Riverside Līvāni features the Baltic’s only Glass Museum where, in one place, you can view the complete history of the Līvāni glass factory, first mentioned in parish records in 1887, and samples of its products. Despite its remote location, the factory operated for more than 100 years.
Leave the river and head east to Preiļi for its ornate miniature castle and surprisingly lively Dolls’ Museum.
You won’t miss the stunning Aglona Basilica, as its shining white spires stand out for miles, a great help to the many believers who make the annual pilgrimage to the centre of Latvia’s Catholicism. Wonder through the huge churchyard and step inside to view its subtle pastel colouring and lavish gilded altar.
For your less spiritual needs and everything you ever wanted to know about bread and bread-making, Aglona also has a Bread Museum- tasty and educational.
Still in Aglona, feel the suffering of more recent history at the World War II Museum, explaining some of the miseries that little Latvia and its people endured at the hands of warring super powers.
Near the Aglona Basilica, on the shores of Aglona lake, stand the sculpture garden and ornamental plantings of Karaļa kalns(The King’s Hill) with sacred wooden sculptures carved in gratitude to God and Jesus.
Head south back to the river and Latvia’s second largest city Daugavpils whose History and Art Museum is located in one of its most beautiful Art Nouveau buildings adjacent to pretty Dubrovina Park. A visit to its gallery named in honour of world-renowned artist and native of Daugavpils Mark Rothko is obligatory.

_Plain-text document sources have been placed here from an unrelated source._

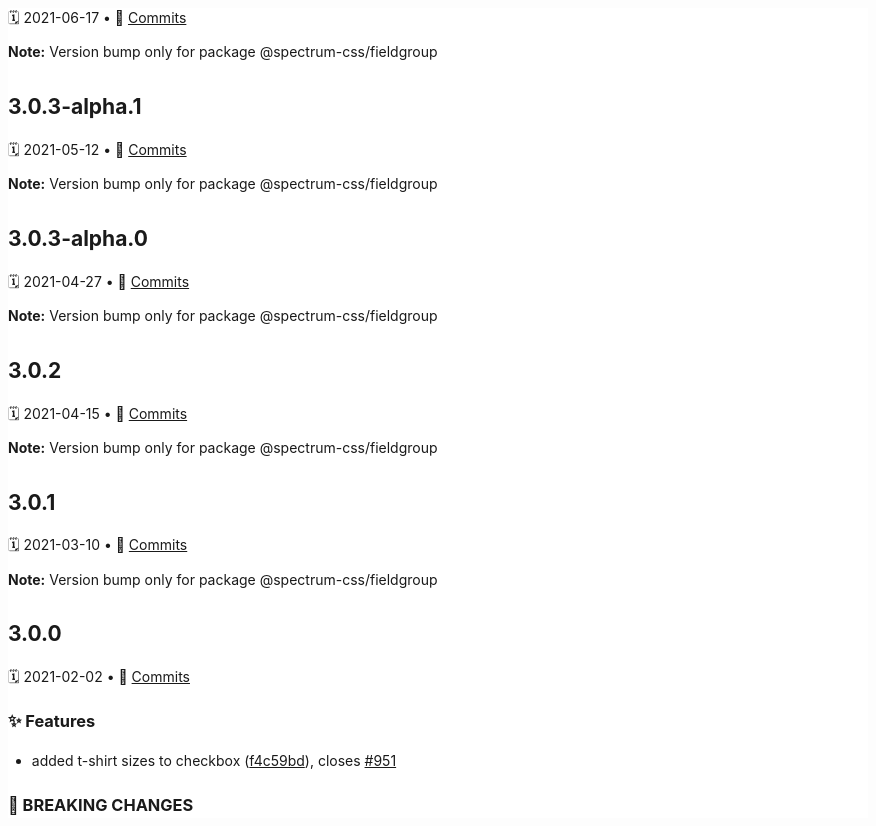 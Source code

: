 🗓 2021-06-17 • 📝 [Commits](https://github.com/adobe/spectrum-css/compare/@spectrum-css/fieldgroup@3.0.3-alpha.1...@spectrum-css/fieldgroup@3.0.3-alpha.2)

**Note:** Version bump only for package @spectrum-css/fieldgroup

<a name="3.0.3-alpha.1"></a>

## 3.0.3-alpha.1

🗓 2021-05-12 • 📝 [Commits](https://github.com/adobe/spectrum-css/compare/@spectrum-css/fieldgroup@3.0.3-alpha.0...@spectrum-css/fieldgroup@3.0.3-alpha.1)

**Note:** Version bump only for package @spectrum-css/fieldgroup

<a name="3.0.3-alpha.0"></a>

## 3.0.3-alpha.0

🗓 2021-04-27 • 📝 [Commits](https://github.com/adobe/spectrum-css/compare/@spectrum-css/fieldgroup@3.0.2...@spectrum-css/fieldgroup@3.0.3-alpha.0)

**Note:** Version bump only for package @spectrum-css/fieldgroup

<a name="3.0.2"></a>

## 3.0.2

🗓 2021-04-15 • 📝 [Commits](https://github.com/adobe/spectrum-css/compare/@spectrum-css/fieldgroup@3.0.1...@spectrum-css/fieldgroup@3.0.2)

**Note:** Version bump only for package @spectrum-css/fieldgroup

<a name="3.0.1"></a>

## 3.0.1

🗓 2021-03-10 • 📝 [Commits](https://github.com/adobe/spectrum-css/compare/@spectrum-css/fieldgroup@3.0.0...@spectrum-css/fieldgroup@3.0.1)

**Note:** Version bump only for package @spectrum-css/fieldgroup

<a name="3.0.0"></a>

## 3.0.0

🗓 2021-02-02 • 📝 [Commits](https://github.com/adobe/spectrum-css/compare/@spectrum-css/fieldgroup@3.0.0-beta.6...@spectrum-css/fieldgroup@3.0.0)

### ✨ Features

- added t-shirt sizes to checkbox ([f4c59bd](https://github.com/adobe/spectrum-css/commit/f4c59bd)), closes [#951](https://github.com/adobe/spectrum-css/issues/951)

### 🛑 BREAKING CHANGES
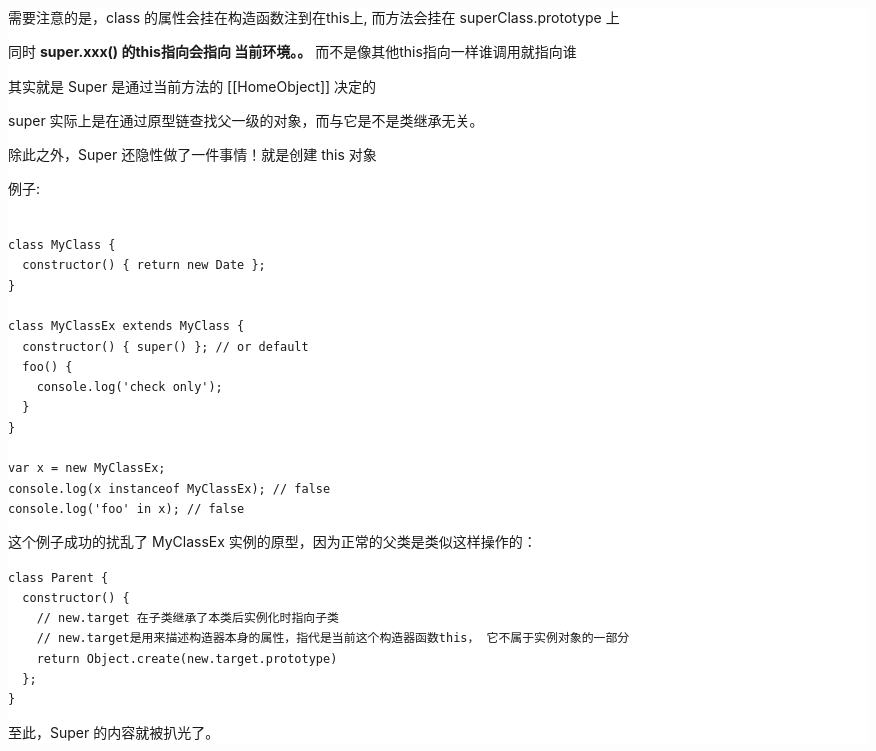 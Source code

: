 需要注意的是，class 的属性会挂在构造函数注到在this上, 而方法会挂在 superClass.prototype 上

同时 **super.xxx() 的this指向会指向 当前环境。。** 而不是像其他this指向一样谁调用就指向谁

其实就是 Super 是通过当前方法的 [[HomeObject]] 决定的

super 实际上是在通过原型链查找父一级的对象，而与它是不是类继承无关。


除此之外，Super 还隐性做了一件事情！就是创建 this 对象

例子:

```

class MyClass {
  constructor() { return new Date };
}

class MyClassEx extends MyClass {
  constructor() { super() }; // or default
  foo() {
    console.log('check only');
  }
}

var x = new MyClassEx;
console.log(x instanceof MyClassEx); // false
console.log('foo' in x); // false
```

这个例子成功的扰乱了 MyClassEx 实例的原型，因为正常的父类是类似这样操作的：

```
class Parent {
  constructor() {
    // new.target 在子类继承了本类后实例化时指向子类
    // new.target是用来描述构造器本身的属性，指代是当前这个构造器函数this， 它不属于实例对象的一部分
    return Object.create(new.target.prototype)
  };
}
```

至此，Super 的内容就被扒光了。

Daugavpils Fortress is an impressive fortified edifice covering a total area of more than 150 hectares and is the only untouched, early 19th century fortress remaining in east Europe. The fortress’s jagged contour consists of a bulwark with eight towers, ravelins and contrgardes with other defensive structures - lunettes, redoubts and a moat. A sconce on the left bank of the Daugava protects the bridge. Inside the walls, building facades are in Empire style, although the Nikolai Gate and Water Tower are Gothic.
Travel further upriver to Naujene parish where the unique settlement and museum complex, Slutišķi Old Believers’ Village, is well worth a visit to see how deeply this version of the Russian Orthodox religion has influenced the lives and work of local residents.
Our furthest point upriver, Krāslavais already close to the Belarusian border. The attractive buildings of Krāslava’s historical centre and St Ludwig’s Catholic Church date back to the 18th and 19th centuries and are enhanced by the town’s location, nestled among three lakes and three small rivers.
Leaving the river again, head north to the Andrupene Farm Ethnographic Museum, an authentic, early 20th century farm spread over six buildings: the home, barn, pig-sty, threshing barn, sauna and forge. Tools, household items and furniture of that era create a bygone rural atmosphere.
Further north is Rēzekne, Latgale’s cultural heart and home of the Latgale Cultural Museum. Extended and modernised in 2011, it features a rich collection of Latgale ceramics, paintings and ethnographic items.
This journey ends at the Ludza Craft Centre, at the foot of an ancient castle mound, welcoming anyone wishing to learn ancient crafts in pottery, weaving and other workshops. The centre also stocks works by local artisans: folk costumes, linen and wool garments. The Exhibition hall hosts displays by regional master artisans and monthly Latgalian Green markets.